**Stored data**
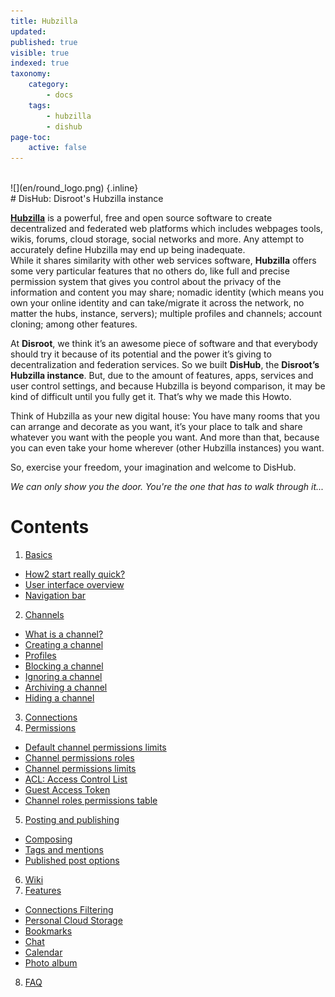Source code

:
 ```yaml
---
title: Hubzilla
updated:
published: true
visible: true
indexed: true
taxonomy:
    category:
        - docs
    tags:
        - hubzilla
        - dishub
page-toc:
    active: false
---
```


<br>
![](en/round_logo.png) {.inline}
<br>
# DisHub: Disroot's Hubzilla instance

[**Hubzilla**](https://project.hubzilla.org/page/hubzilla/hubzilla-project) is a powerful, free and open source software to create decentralized and federated web platforms which includes webpages tools, wikis, forums, cloud storage, social networks and more. Any attempt to accurately define Hubzilla may end up being inadequate.<br>
While it shares similarity with other web services software, **Hubzilla** offers some very particular features that no others do, like full and precise permission system that gives you control about the privacy of the information and content you may share; nomadic identity (which means you own your online identity and can take/migrate it across the network, no matter the hubs, instance, servers); multiple profiles and channels; account cloning; among other features.

At **Disroot**, we think it’s an awesome piece of software and that everybody should try it because of its potential and the power it’s giving to decentralization and federation services. So we built **DisHub**, the **Disroot’s Hubzilla instance**. But, due to the amount of features, apps, services and user control settings, and because Hubzilla is beyond comparison, it may be kind of difficult until you fully get it. That’s why we made this Howto.

Think of Hubzilla as your new digital house: You have many rooms that you can arrange and decorate as you want, it’s your place to talk and share whatever you want with the people you want. And more than that, because you can even take your home wherever (other Hubzilla instances) you want.

So, exercise your freedom, your imagination and welcome to DisHub.

*We can only show you the door. You're the one that has to walk through it...*

# Contents

1. [Basics](basics)
  - [How2 start really quick?](/social/dishub/basics)
  - [User interface overview](/social/dishub/basics/user_interface)
  - [Navigation bar](/social/dishub/basics/navigation_bar)
2. [Channels](dishub/channels)
  - [What is a channel?](/social/dishub/channels)
  - [Creating a channel](/social/dishub/channels/creation)
  - [Profiles](/social/dishub/profiles)
  - [Blocking a channel](/social/dishub/channels/blocking)
  - [Ignoring a channel](/social/dishub/channels/ignoring)
  - [Archiving a channel](/social/dishub/channels/archiving)
  - [Hiding a channel](/social/dishub/channels/hiding)
3. [Connections](/social/dishub/connections)
4. [Permissions](/social/dishub/permissions)
  - [Default channel permissions limits](/social/dishub/permissions/default_channel_permissions-limits)
  - [Channel permissions roles](/social/dishub/permissions/channel_permission_roles)
  - [Channel permissions limits](/social/dishub/permissions/channel_permission_limits)
  - [ACL: Access Control List](/social/dishub/permissions/acl)
  - [Guest Access Token](/social/dishub/permissions/guest_access_tokens)
  - [Channel roles permissions table](/social/dishub/permissions/channel_roles)
5. [Posting and publishing](/social/dishub/posting)
  - [Composing](/social/dishub/posting/composing)
  - [Tags and mentions](/social/dishub/posting/tags_and_mentions)
  - [Published post options](/social/dishub/posting/published_post_options)
6. [Wiki](/social/dishub/wiki)
7. [Features](/social/dishub/features)
  - [Connections Filtering](/social/dishub/features/connection_filtering)
  - [Personal Cloud Storage](/social/dishub/features/personal_cloud_storage)
  - [Bookmarks](/social/dishub/features/bookmarks)
  - [Chat](/social/dishub/features/chat)
  - [Calendar](/social/dishub/features/calendar)
  - [Photo album](/social/dishub/features/photo_album)
8. [FAQ](/social/dishub/faq)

**Task instructions**
Please return every record above exactly, but leave out the pictures.

**Final answer**
Source code

:
 ```yaml
---
title: Hubzilla
updated:
published: true
visible: true
indexed: true
taxonomy:
    category:
        - docs
    tags:
        - hubzilla
        - dishub
page-toc:
    active: false
---
```


<br>
![](en/round_logo.png) {.inline}
<br>
# DisHub: Disroot's Hubzilla instance

[**Hubzilla**](https://project.hubzilla.org/page/hubzilla/hubzilla-project) is a powerful, free and open source software to create decentralized and federated web platforms which includes webpages tools, wikis, forums, cloud storage, social networks and more. Any attempt to accurately define Hubzilla may end up being inadequate.<br>
While it shares similarity with other web services software, **Hubzilla** offers some very particular features that no others do, like full and precise permission system that gives you control about the privacy of the information and content you may share; nomadic identity (which means you own your online identity and can take/migrate it across the network, no matter the hubs, instance, servers); multiple profiles and channels; account cloning; among other features.

At **Disroot**, we think it’s an awesome piece of software and that everybody should try it because of its potential and the power it’s giving to decentralization and federation services. So we built **DisHub**, the **Disroot’s Hubzilla instance**. But, due to the amount of features, apps, services and user control settings, and because Hubzilla is beyond comparison, it may be kind of difficult until you fully get it. That’s why we made this Howto.

Think of Hubzilla as your new digital house: You have many rooms that you can arrange and decorate as you want, it’s your place to talk and share whatever you want with the people you want. And more than that, because you can even take your home wherever (other Hubzilla instances) you want.

So, exercise your freedom, your imagination and welcome to DisHub.

*We can only show you the door. You're the one that has to walk through it...*

# Contents

1. [Basics](basics)
  - [How2 start really quick?](/social/dishub/basics)
  - [User interface overview](/social/dishub/basics/user_interface)
  - [Navigation bar](/social/dishub/basics/navigation_bar)
2. [Channels](dishub/channels)
  - [What is a channel?](/social/dishub/channels)
  - [Creating a channel](/social/dishub/channels/creation)
  - [Profiles](/social/dishub/profiles)
  - [Blocking a channel](/social/dishub/channels/blocking)
  - [Ignoring a channel](/social/dishub/channels/ignoring)
  - [Archiving a channel](/social/dishub/channels/archiving)
  - [Hiding a channel](/social/dishub/channels/hiding)
3. [Connections](/social/dishub/connections)
4. [Permissions](/social/dishub/permissions)
  - [Default channel permissions limits](/social/dishub/permissions/default_channel_permissions-limits)
  - [Channel permissions roles](/social/dishub/permissions/channel_permission_roles)
  - [Channel permissions limits](/social/dishub/permissions/channel_permission_limits)
  - [ACL: Access Control List](/social/dishub/permissions/acl)
  - [Guest Access Token](/social/dishub/permissions/guest_access_tokens)
  - [Channel roles permissions table](/social/dishub/permissions/channel_roles)
5. [Posting and publishing](/social/dishub/posting)
  - [Composing](/social/dishub/posting/composing)
  - [Tags and mentions](/social/dishub/posting/tags_and_mentions)
  - [Published post options](/social/dishub/posting/published_post_options)
6. [Wiki](/social/dishub/wiki)
7. [Features](/social/dishub/features)
  - [Connections Filtering](/social/dishub/features/connection_filtering)
  - [Personal Cloud Storage](/social/dishub/features/personal_cloud_storage)
  - [Bookmarks](/social/dishub/features/bookmarks)
  - [Chat](/social/dishub/features/chat)
  - [Calendar](/social/dishub/features/calendar)
  - [Photo album](/social/dishub/features/photo_album)
8. [FAQ](/social/dishub/faq)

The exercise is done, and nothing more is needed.